Realmente escolhemos bem o local para viver 3 dias de turistas e um dia de ressaca.
Acapulco é mundialmente reconhecida como um dos principais destinos turísticos do México, mesmo estando atualmente um pouco apagada pelas alternativas caribenhas, Acapulco ainda mantém todas as caraterísticas que a fizeram ser este importante centro turístico mundial.
Sua enorme baía, maior que a de Canasvieiras, com uma entrada mais estreita, garantem sua proteção contra ventos e ondas, e em sua ponta norte foi construída na década de 60 o Clube de Yates de Acapulco, local em que até o Elvis certamente deu umas voltinhas e que seria nosso local de partida para explorarmos esta bela cidade, que muito lembra Balneário Camboriú.
Ancoramos em frente ao Clube de Yates, em mais de 20 metros de profundidade, cercados pelos barcos de festas que abundam por aqui, fazendo a alegria da turistada que se diverte ao som de músicas mexicanas, embalados por doses de Tequila e Margueritas coloridas.
Aproveitamos bem a excelente estrutura do Clube de Yates, principalmente sua piscina, aonde passamos duas tardes muito agradáveis, utilizando a Internet para fazer contato com amigos e com nossa família. Mais uma estrutura super luxuosa, que dificilmente teríamos a oportunidade de usufruir se não estivéssemos velejando. Naturalmente, este luxo não era gratuito, pagávamos U$ 35 por dia para podermos estacionar nosso Dingue nas dependêcias do Clube, e assim podermos usufruir suas comodidades.
Também aproveitamos o setor turístico da cidade, com seus bares em frente ao mar, muito parecidos com algumas regiões da Europa, com shows, garçons poliglotas, coquetéis variados e todos os atrativos necessários para os turistas que normalmente lotam suas ruas. Normalmente, mas não enquanto estávamos ali, especialmente pela queda das bolsas de valores internacionais, que realmente diminuíram o fluxo de turistas americanos, que por aqui são como os argentinos aí em Floripa. Normalmente estávamos sozinhos em enormes bares e restaurantes.
Aproveitamos também para conhecer uma das atividades mexicanas mais reconhecidas internacionalmente. Junto com as Lutas Livres e as novelas mexicanas, os Clavadistas de La Quebrada são a tríade turística do México, algo como o Cristo Redentor, as Cataratas do Iguaçú e a Amazônia são para o Brasil.

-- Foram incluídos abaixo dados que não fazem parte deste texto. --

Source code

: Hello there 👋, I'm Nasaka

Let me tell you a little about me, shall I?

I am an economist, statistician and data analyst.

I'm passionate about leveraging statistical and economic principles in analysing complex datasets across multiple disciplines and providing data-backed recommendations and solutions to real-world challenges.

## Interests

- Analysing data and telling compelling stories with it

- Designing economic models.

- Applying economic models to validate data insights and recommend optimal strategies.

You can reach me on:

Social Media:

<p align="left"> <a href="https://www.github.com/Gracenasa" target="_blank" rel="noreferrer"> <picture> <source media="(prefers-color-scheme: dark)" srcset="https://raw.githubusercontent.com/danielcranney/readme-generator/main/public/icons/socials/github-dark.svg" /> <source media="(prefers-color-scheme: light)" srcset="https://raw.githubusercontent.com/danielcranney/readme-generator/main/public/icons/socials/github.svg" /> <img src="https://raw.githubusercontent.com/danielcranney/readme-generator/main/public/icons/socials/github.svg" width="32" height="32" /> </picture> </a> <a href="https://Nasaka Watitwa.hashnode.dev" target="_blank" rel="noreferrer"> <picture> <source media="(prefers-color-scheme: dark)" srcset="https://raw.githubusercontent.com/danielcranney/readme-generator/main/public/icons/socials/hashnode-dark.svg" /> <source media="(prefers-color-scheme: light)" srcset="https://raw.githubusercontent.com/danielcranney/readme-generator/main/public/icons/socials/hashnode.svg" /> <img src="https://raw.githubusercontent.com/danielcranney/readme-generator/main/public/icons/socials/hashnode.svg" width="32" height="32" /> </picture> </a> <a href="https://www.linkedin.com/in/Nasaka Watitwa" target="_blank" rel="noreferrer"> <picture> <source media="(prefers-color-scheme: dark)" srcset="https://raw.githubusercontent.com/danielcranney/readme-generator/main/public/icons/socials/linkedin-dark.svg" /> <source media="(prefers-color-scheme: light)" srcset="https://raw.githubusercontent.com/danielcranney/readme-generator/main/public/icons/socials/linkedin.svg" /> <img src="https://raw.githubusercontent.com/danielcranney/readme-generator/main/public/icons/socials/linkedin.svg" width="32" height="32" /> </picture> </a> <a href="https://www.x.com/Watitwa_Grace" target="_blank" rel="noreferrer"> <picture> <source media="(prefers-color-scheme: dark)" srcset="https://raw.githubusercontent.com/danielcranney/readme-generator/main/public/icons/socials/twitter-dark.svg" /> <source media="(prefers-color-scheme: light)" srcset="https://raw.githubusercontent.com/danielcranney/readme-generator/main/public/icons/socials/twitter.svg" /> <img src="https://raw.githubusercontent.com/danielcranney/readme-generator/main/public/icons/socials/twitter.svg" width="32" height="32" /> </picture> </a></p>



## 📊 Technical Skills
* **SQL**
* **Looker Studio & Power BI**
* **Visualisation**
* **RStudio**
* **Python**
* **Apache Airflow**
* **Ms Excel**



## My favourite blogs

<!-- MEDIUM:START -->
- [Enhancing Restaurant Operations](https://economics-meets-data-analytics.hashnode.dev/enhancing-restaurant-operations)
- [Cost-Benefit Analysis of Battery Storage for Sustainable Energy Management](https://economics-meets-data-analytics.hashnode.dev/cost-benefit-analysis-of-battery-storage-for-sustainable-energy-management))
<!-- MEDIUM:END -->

Apesar da fama desta tríade, perdemos a oportunidade de conferir ao vivo a Lucha Libre na Cidade do México por um dia, não fazíamos questão de conhecer melhor suas telenovelas, mas não iríamos dar o vacilo de estar em Acapulco e não conferir os insanos saltadores de penhascos que atuam em uma fratura em um enorme costão exposto ao mar aberto, saltando de até 35 metros de altura em menos de 4 metros de profundidade, em um local estreito e lavado pelas ondas, merecidamente denominado La Quebrada.
Com este objetivo em mente, colocamos uma roupa mais arrumadinha, nos esprememos (5 mais o taxista) em um Fusquinha, e seguimos para La Quebrada para assistir os saltos do fim de tarde, que prometiam um belo visual com os malucos saltando com o sol se pondo de fundo.
Chegamos um pouco cedo, fizemos um primeiro reconhecimento do local, fiz meus cálculos e escolhi um local estratégico para ter boas fotos, a turma voltou a tomar cerveja e a pegar no meu pé por não beber com eles. A fome bateu, e já que estávamos em La Quebrada, fomos atrás de um boteco em uma quebrada qualquer para forrar o estômago. Incrível como quanto mais na quebrada se localiza o boteco, mais barata e bem servida é a comida, regra internacional.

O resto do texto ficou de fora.